Data section =
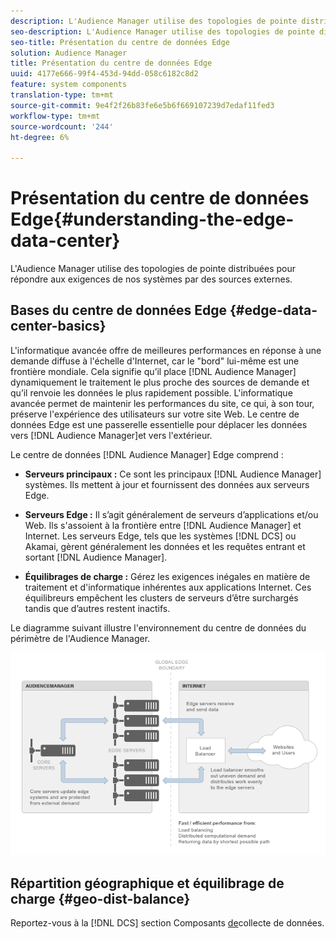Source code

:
 ```yaml
---
description: L'Audience Manager utilise des topologies de pointe distribuées pour répondre aux exigences de nos systèmes par des sources externes.
seo-description: L'Audience Manager utilise des topologies de pointe distribuées pour répondre aux exigences de nos systèmes par des sources externes.
seo-title: Présentation du centre de données Edge
solution: Audience Manager
title: Présentation du centre de données Edge
uuid: 4177e666-99f4-453d-94dd-058c6182c8d2
feature: system components
translation-type: tm+mt
source-git-commit: 9e4f2f26b83fe6e5b6f669107239d7edaf11fed3
workflow-type: tm+mt
source-wordcount: '244'
ht-degree: 6%

---
```



# Présentation du centre de données Edge{#understanding-the-edge-data-center}

L&#39;Audience Manager utilise des topologies de pointe distribuées pour répondre aux exigences de nos systèmes par des sources externes.

## Bases du centre de données Edge {#edge-data-center-basics}

<!-- 

c_compedge.xml

 -->

L&#39;informatique avancée offre de meilleures performances en réponse à une demande diffuse à l&#39;échelle d&#39;Internet, car le &quot;bord&quot; lui-même est une frontière mondiale. Cela signifie qu’il place [!DNL Audience Manager] dynamiquement le traitement le plus proche des sources de demande et qu’il renvoie les données le plus rapidement possible. L&#39;informatique avancée permet de maintenir les performances du site, ce qui, à son tour, préserve l&#39;expérience des utilisateurs sur votre site Web. Le centre de données Edge est une passerelle essentielle pour déplacer les données vers [!DNL Audience Manager]et vers l&#39;extérieur.

Le centre de données [!DNL Audience Manager] Edge comprend :

* **Serveurs principaux :** Ce sont les principaux [!DNL Audience Manager] systèmes. Ils mettent à jour et fournissent des données aux serveurs Edge.

* **Serveurs Edge :** Il s’agit généralement de serveurs d’applications et/ou Web. Ils s&#39;assoient à la frontière entre [!DNL Audience Manager] et Internet. Les serveurs Edge, tels que les systèmes [!DNL DCS] ou Akamai, gèrent généralement les données et les requêtes entrant et sortant [!DNL Audience Manager].

* **Équilibrages de charge :** Gérez les exigences inégales en matière de traitement et d&#39;informatique inhérentes aux applications Internet. Ces équilibreurs empêchent les clusters de serveurs d’être surchargés tandis que d’autres restent inactifs.

Le diagramme suivant illustre l&#39;environnement du centre de données du périmètre de l&#39;Audience Manager.

![](assets/edge_data_center.png)

## Répartition géographique et équilibrage de charge {#geo-dist-balance}

Reportez-vous à la [!DNL DCS] section Composants [de](../../reference/system-components/components-data-collection.md)collecte de données.
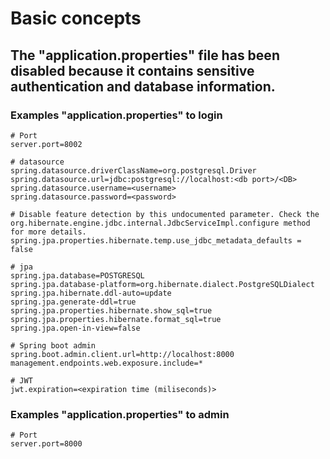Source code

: # Basic concepts

## The "application.properties" file has been disabled because it contains sensitive authentication and database information.

### Examples "application.properties" to login

```properties
# Port
server.port=8002

# datasource
spring.datasource.driverClassName=org.postgresql.Driver
spring.datasource.url=jdbc:postgresql://localhost:<db port>/<DB>
spring.datasource.username=<username>
spring.datasource.password=<password>

# Disable feature detection by this undocumented parameter. Check the org.hibernate.engine.jdbc.internal.JdbcServiceImpl.configure method for more details.
spring.jpa.properties.hibernate.temp.use_jdbc_metadata_defaults = false

# jpa
spring.jpa.database=POSTGRESQL
spring.jpa.database-platform=org.hibernate.dialect.PostgreSQLDialect
spring.jpa.hibernate.ddl-auto=update
spring.jpa.generate-ddl=true
spring.jpa.properties.hibernate.show_sql=true
spring.jpa.properties.hibernate.format_sql=true
spring.jpa.open-in-view=false

# Spring boot admin
spring.boot.admin.client.url=http://localhost:8000
management.endpoints.web.exposure.include=*

# JWT
jwt.expiration=<expiration time (miliseconds)>
```

### Examples "application.properties" to admin

```properties
# Port
server.port=8000
```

What is required = Your copy of the entries should be exact and free of pictures.

Solution for this task =
Source code

:
 ```yaml
---
description: L'Audience Manager utilise des topologies de pointe distribuées pour répondre aux exigences de nos systèmes par des sources externes.
seo-description: L'Audience Manager utilise des topologies de pointe distribuées pour répondre aux exigences de nos systèmes par des sources externes.
seo-title: Présentation du centre de données Edge
solution: Audience Manager
title: Présentation du centre de données Edge
uuid: 4177e666-99f4-453d-94dd-058c6182c8d2
feature: system components
translation-type: tm+mt
source-git-commit: 9e4f2f26b83fe6e5b6f669107239d7edaf11fed3
workflow-type: tm+mt
source-wordcount: '244'
ht-degree: 6%

---
```



# Présentation du centre de données Edge{#understanding-the-edge-data-center}

L&#39;Audience Manager utilise des topologies de pointe distribuées pour répondre aux exigences de nos systèmes par des sources externes.

## Bases du centre de données Edge {#edge-data-center-basics}

<!-- 

c_compedge.xml

 -->

L&#39;informatique avancée offre de meilleures performances en réponse à une demande diffuse à l&#39;échelle d&#39;Internet, car le &quot;bord&quot; lui-même est une frontière mondiale. Cela signifie qu’il place [!DNL Audience Manager] dynamiquement le traitement le plus proche des sources de demande et qu’il renvoie les données le plus rapidement possible. L&#39;informatique avancée permet de maintenir les performances du site, ce qui, à son tour, préserve l&#39;expérience des utilisateurs sur votre site Web. Le centre de données Edge est une passerelle essentielle pour déplacer les données vers [!DNL Audience Manager]et vers l&#39;extérieur.

Le centre de données [!DNL Audience Manager] Edge comprend :

* **Serveurs principaux :** Ce sont les principaux [!DNL Audience Manager] systèmes. Ils mettent à jour et fournissent des données aux serveurs Edge.

* **Serveurs Edge :** Il s’agit généralement de serveurs d’applications et/ou Web. Ils s&#39;assoient à la frontière entre [!DNL Audience Manager] et Internet. Les serveurs Edge, tels que les systèmes [!DNL DCS] ou Akamai, gèrent généralement les données et les requêtes entrant et sortant [!DNL Audience Manager].

* **Équilibrages de charge :** Gérez les exigences inégales en matière de traitement et d&#39;informatique inhérentes aux applications Internet. Ces équilibreurs empêchent les clusters de serveurs d’être surchargés tandis que d’autres restent inactifs.

Le diagramme suivant illustre l&#39;environnement du centre de données du périmètre de l&#39;Audience Manager.

![](assets/edge_data_center.png)

## Répartition géographique et équilibrage de charge {#geo-dist-balance}

Reportez-vous à la [!DNL DCS] section Composants [de](../../reference/system-components/components-data-collection.md)collecte de données.
Source code

: # Basic concepts

## The "application.properties" file has been disabled because it contains sensitive authentication and database information.

### Examples "application.properties" to login

```properties
# Port
server.port=8002

# datasource
spring.datasource.driverClassName=org.postgresql.Driver
spring.datasource.url=jdbc:postgresql://localhost:<db port>/<DB>
spring.datasource.username=<username>
spring.datasource.password=<password>

# Disable feature detection by this undocumented parameter. Check the org.hibernate.engine.jdbc.internal.JdbcServiceImpl.configure method for more details.
spring.jpa.properties.hibernate.temp.use_jdbc_metadata_defaults = false

# jpa
spring.jpa.database=POSTGRESQL
spring.jpa.database-platform=org.hibernate.dialect.PostgreSQLDialect
spring.jpa.hibernate.ddl-auto=update
spring.jpa.generate-ddl=true
spring.jpa.properties.hibernate.show_sql=true
spring.jpa.properties.hibernate.format_sql=true
spring.jpa.open-in-view=false

# Spring boot admin
spring.boot.admin.client.url=http://localhost:8000
management.endpoints.web.exposure.include=*

# JWT
jwt.expiration=<expiration time (miliseconds)>
```

### Examples "application.properties" to admin

```properties
# Port
server.port=8000
```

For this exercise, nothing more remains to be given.